Text MT-Bench Score Evaluation MT-Bench for model provides measurement quality and abilities model at execution tasks language. Evaluation MT-Bench is score performance model by set assignments, for verification various aspects understanding and generation language. evaluation MT-Bench indicates on then, that model well handles with tasks, how reasoning, generalization and answers on questions. This means, that model demonstrates understanding language and can generate exact and answers. Evaluations MT-Bench can interpret following manner: • Evaluations above 8.0: performance, with models artificial intelligence • Evaluations 7.0-8.0: performance with understanding language • Evaluations 6.0-7.0: performance with some • Evaluations 5.0-6.0: performance with • Evaluations below 5.0: performance, which can not complex tasks Comparison evaluations MT-Bench different models can help choose most model for its specific especially when performance in specific language tasks has value • Self-reported

76.8%

VQAv2

VQA Match : metric, measure quality work models artificial intelligence in tasks answer on questions (VQA). Method: In difference from tasks with set answers or tasks type "/no", metric VQA Match is applied to answers on questions about Metric provides value from 0 to 1, degree between answer model and reference answer.

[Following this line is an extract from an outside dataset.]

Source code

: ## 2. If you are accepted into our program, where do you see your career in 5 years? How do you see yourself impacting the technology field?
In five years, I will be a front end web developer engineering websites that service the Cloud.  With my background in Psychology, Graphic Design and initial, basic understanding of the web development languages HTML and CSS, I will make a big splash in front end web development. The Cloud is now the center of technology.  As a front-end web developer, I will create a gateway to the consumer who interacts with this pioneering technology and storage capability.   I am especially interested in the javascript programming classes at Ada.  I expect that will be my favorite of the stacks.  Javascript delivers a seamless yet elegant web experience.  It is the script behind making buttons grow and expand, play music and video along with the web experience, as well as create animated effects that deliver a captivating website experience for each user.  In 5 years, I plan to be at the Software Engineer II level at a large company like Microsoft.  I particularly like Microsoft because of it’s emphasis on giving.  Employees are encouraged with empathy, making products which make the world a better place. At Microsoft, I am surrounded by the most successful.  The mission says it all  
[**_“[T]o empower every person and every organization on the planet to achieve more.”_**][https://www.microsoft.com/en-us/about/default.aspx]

Process evaluation: 1. For given answer a and answer â sim(a, â) answers for obtaining evaluation 2. three evaluation: • Exact match: 1 score, if answers • : between answers • match: is used for answers on basis algorithms processing language Advantages: - with various answers, including numerical, and evaluates answers, by-for large data and various fields application Application: This metric is used for evaluation in tasks answer on questions, that allows conduct comparison various models machine training, with and text • Self-reported

78.6%

License & Metadata

License

apache_2_0

Announcement Date

September 17, 2024

Last Updated

July 19, 2025

Similar Models

All Models

Mistral Small 3.2 24B Instruct

Mistral AI

MM23.6B

Best score:0.9 (HumanEval)

Released:Jun 2025

Mistral Small 3 24B Base

Mistral AI

MM23.6B

Best score:0.9 (ARC)

Released:Jan 2025

Mistral Small 3.1 24B Instruct

Mistral AI

MM24.0B

Best score:0.9 (HumanEval)

Released:Mar 2025

Magistral Medium

Mistral AI

MM24.0B

Best score:0.7 (GPQA)

Released:Jun 2025

Mistral Small 3.1 24B Base

Mistral AI

MM24.0B

Best score:0.8 (MMLU)

Released:Mar 2025

Price:$0.10/1M tokens

Mistral Small 3 24B Instruct

Mistral AI

24.0B

Best score:0.8 (HumanEval)

Released:Jan 2025

Price:$0.10/1M tokens

Mistral NeMo Instruct

Mistral AI

12.0B

Best score:0.7 (MMLU)

Released:Jul 2024

Price:$0.15/1M tokens

Magistral Small 2506

Mistral AI

24.0B

Best score:0.7 (GPQA)

Released:Jun 2025

Recommendations are based on similarity of characteristics: developer organization, multimodality, parameter size, and benchmark performance. Choose a model to compare or go to the full catalog to browse all available AI models.